Work required: Images should not appear in the copy, yet every line of the listing below must be printed exactly.
= = = = = = =
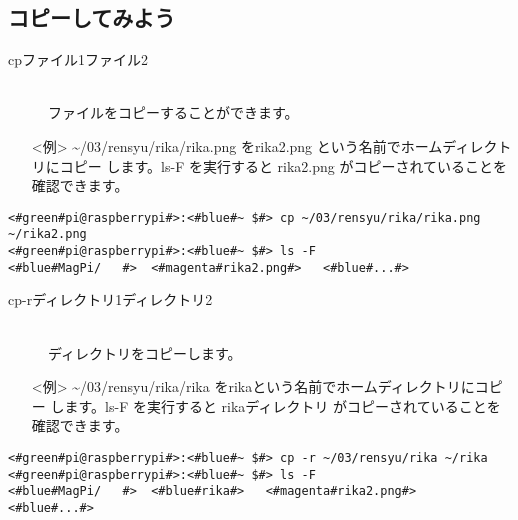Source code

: \subsection{コピーしてみよう}
\begin{description}
\item[cp\textvisiblespace ファイル1\textvisiblespace ファイル2]\mbox{}\\
ファイルをコピーすることができます。
\end{description}
\begin{itemize}
\item[<例>]\textasciitilde /03/rensyu/rika/rika.png をrika2.png という名前でホームディレクトリにコピー
します。ls\textvisiblespace -F を実行すると rika2.png がコピーされていることを確認できます。
\end{itemize}
\begin{lstlisting}[caption=cpの例, label=cp]
<#green#pi@raspberrypi#>:<#blue#~ $#> cp ~/03/rensyu/rika/rika.png ~/rika2.png
<#green#pi@raspberrypi#>:<#blue#~ $#> ls -F
<#blue#MagPi/	#>	<#magenta#rika2.png#>	<#blue#...#>
\end{lstlisting}
\begin{description}
\item[cp\textvisiblespace -r\textvisiblespace ディレクトリ1\textvisiblespace ディレクトリ2]\mbox{}\\
ディレクトリをコピーします。
\end{description}
\begin{itemize}
\item[<例>]\textasciitilde /03/rensyu/rika/rika をrikaという名前でホームディレクトリにコピー
します。ls\textvisiblespace -F を実行すると rikaディレクトリ がコピーされていることを確認できます。
\end{itemize}
\begin{lstlisting}[caption=cp -rの例, label=cp-R]
<#green#pi@raspberrypi#>:<#blue#~ $#> cp -r ~/03/rensyu/rika ~/rika
<#green#pi@raspberrypi#>:<#blue#~ $#> ls -F
<#blue#MagPi/	#>	<#blue#rika#>	<#magenta#rika2.png#>	<#blue#...#>
\end{lstlisting}
\begin{tcolorbox}[title=\useOmetoi]
\begin{enumerate}
\end{enumerate}
\end{tcolorbox}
= = = = = = =
Output of the exercise:
Source code

: \subsection{コピーしてみよう}
\begin{description}
\item[cp\textvisiblespace ファイル1\textvisiblespace ファイル2]\mbox{}\\
ファイルをコピーすることができます。
\end{description}
\begin{itemize}
\item[<例>]\textasciitilde /03/rensyu/rika/rika.png をrika2.png という名前でホームディレクトリにコピー
します。ls\textvisiblespace -F を実行すると rika2.png がコピーされていることを確認できます。
\end{itemize}
\begin{lstlisting}[caption=cpの例, label=cp]
<#green#pi@raspberrypi#>:<#blue#~ $#> cp ~/03/rensyu/rika/rika.png ~/rika2.png
<#green#pi@raspberrypi#>:<#blue#~ $#> ls -F
<#blue#MagPi/	#>	<#magenta#rika2.png#>	<#blue#...#>
\end{lstlisting}
\begin{description}
\item[cp\textvisiblespace -r\textvisiblespace ディレクトリ1\textvisiblespace ディレクトリ2]\mbox{}\\
ディレクトリをコピーします。
\end{description}
\begin{itemize}
\item[<例>]\textasciitilde /03/rensyu/rika/rika をrikaという名前でホームディレクトリにコピー
します。ls\textvisiblespace -F を実行すると rikaディレクトリ がコピーされていることを確認できます。
\end{itemize}
\begin{lstlisting}[caption=cp -rの例, label=cp-R]
<#green#pi@raspberrypi#>:<#blue#~ $#> cp -r ~/03/rensyu/rika ~/rika
<#green#pi@raspberrypi#>:<#blue#~ $#> ls -F
<#blue#MagPi/	#>	<#blue#rika#>	<#magenta#rika2.png#>	<#blue#...#>
\end{lstlisting}
\begin{tcolorbox}[title=\useOmetoi]
\begin{enumerate}
\end{enumerate}
\end{tcolorbox}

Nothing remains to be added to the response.